Broadly speaking, there are three types of OCIs:

  • biased ground rules, where a company sets the ground rules for a future competition (for example, writing the specifications that competitors must meet);

  • unequal access to information, where a company has access to nonpublic information (typically through performance of a contract) that gives it an unfair advantage in the competition for a later contract; and

  • impaired objectivity, where a company is asked to perform tasks that require objectivity, but another role the company plays casts doubt on its ability to be truly objective.

Generally, the existence of an OCI renders an offeror ineligible for an award. See, e.g., NCI Information Systems, Inc., B-412870, Oct. 14, 2016, 2016 CPD ¶ 310. Thus, in order to avoid being disqualified, it is incumbent upon government contractors to do their due diligence, attempt to avoid OCIs or identify potential OCIs, and neutralize or mitigate their effect.

Two recent cases before the GAO demonstrate the myriad ways that OCIs can affect the procurement process. In International Business Machines Corp., the protester, IBM, was eliminated from competition prior to the award due to a perceived “biased ground rules” OCI. In particular, certain personnel employed by IBM’s proposed subcontractor were “closely involved in developing the ground rules” for the procurement. After IBM submitted its proposal, the agency identified the perceived OCI and required IBM to submit an updated plan to mitigate its effect on the competition. In an effort to mitigate the effect of the OCI, IBM offered to firewall or terminate the subcontractor employee. Ultimately, however, the agency determined, and the GAO agreed, that this action was too little, and too late to mitigate the OCI: “the employee had already influenced the specifications, the harm has already been done.”

In NCI Information Systems, Inc., on the other hand, the protester raised an apparent OCI concerning the awardee’s impaired objectivity. There, the Department of the Interior issued a solicitation for information technology services, which would entail managing existing IT infrastructure and systems, and allow the awardee to use subjective judgment to provide technical expertise to the government concerning new IT and telecommunication equipment and system selection, and technology refresh activities. During the solicitation planning phase, the agency recognized that a significant conflict of interest existed and established a general mitigation plan to substantially reduce potential conflicts of interest. HP Enterprise Services, LLC (HPES) submitted a proposal for the contract that identified the potential conflict, and established a firewall and other procedures to mitigate the OCI. The agency awarded the contract to HPES, but NCI Information Systems protested to the GAO, arguing that HPES had an unmitigated OCI because its responsibilities under the contract allow it to recommend products manufactured by its parent company. The GAO agreed, sustaining the protest on the basis that although the agency had developed generalized mitigation measures during the solicitation planning stage, there was nothing in the agency record with respect to HPES’ OCI, and therefore no way to establish that the agency meaningfully considered HPES’ OCI.

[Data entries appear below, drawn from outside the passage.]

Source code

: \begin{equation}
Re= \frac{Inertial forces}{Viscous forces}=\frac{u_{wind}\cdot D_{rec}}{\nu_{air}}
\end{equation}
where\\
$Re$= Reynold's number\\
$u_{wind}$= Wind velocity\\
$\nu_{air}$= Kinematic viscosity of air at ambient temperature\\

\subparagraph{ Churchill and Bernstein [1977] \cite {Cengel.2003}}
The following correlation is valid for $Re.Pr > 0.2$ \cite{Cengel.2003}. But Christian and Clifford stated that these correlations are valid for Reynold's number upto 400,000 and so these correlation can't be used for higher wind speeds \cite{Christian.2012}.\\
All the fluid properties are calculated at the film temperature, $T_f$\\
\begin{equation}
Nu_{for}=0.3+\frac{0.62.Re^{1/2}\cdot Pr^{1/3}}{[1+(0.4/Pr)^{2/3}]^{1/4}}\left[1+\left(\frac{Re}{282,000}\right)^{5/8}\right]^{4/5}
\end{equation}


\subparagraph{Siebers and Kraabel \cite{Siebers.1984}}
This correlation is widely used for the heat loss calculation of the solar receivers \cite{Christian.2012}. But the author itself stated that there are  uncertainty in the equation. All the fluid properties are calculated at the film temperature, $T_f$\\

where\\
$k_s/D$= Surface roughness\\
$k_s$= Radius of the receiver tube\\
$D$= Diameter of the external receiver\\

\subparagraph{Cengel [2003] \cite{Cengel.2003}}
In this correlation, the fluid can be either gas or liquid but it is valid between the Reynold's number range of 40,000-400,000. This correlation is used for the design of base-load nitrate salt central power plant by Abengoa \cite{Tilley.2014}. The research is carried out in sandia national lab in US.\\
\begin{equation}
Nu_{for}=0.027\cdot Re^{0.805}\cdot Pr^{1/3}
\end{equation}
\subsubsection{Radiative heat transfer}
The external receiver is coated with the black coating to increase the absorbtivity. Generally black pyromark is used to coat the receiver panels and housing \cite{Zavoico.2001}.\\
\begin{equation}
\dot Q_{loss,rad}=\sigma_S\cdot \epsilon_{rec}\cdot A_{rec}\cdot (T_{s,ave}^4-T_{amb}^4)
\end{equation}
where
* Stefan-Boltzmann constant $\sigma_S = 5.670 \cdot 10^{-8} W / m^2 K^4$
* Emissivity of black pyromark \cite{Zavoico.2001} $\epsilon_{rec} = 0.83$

As these cases demonstrate, and as with most issues affecting government contractors, there are many ways that OCIs can affect the procurement process. Contractors must be prepared to avoid and/or deal with OCI issues from both an offensive and defensive perspective and must also be able to identify and mitigate OCIs not only within their own organization, but also within their subcontractors’ and consultants’ organizations, and assist agency counsel to ensure the agency’s mitigation plan adequately considers the contractor’s conflict. In an effort to ensure there is no OCI or that your mitigation plan is effective and timely implemented, government contractors must be proactive when reviewing the agency’s needs in light of its mission, the solicitation, and the contractor’s establishment of its team. This will be helpful with respect to the company’s proposal and in determining whether, based on its understanding of the current procurement environment, there is an OCI concerning a potential competitor.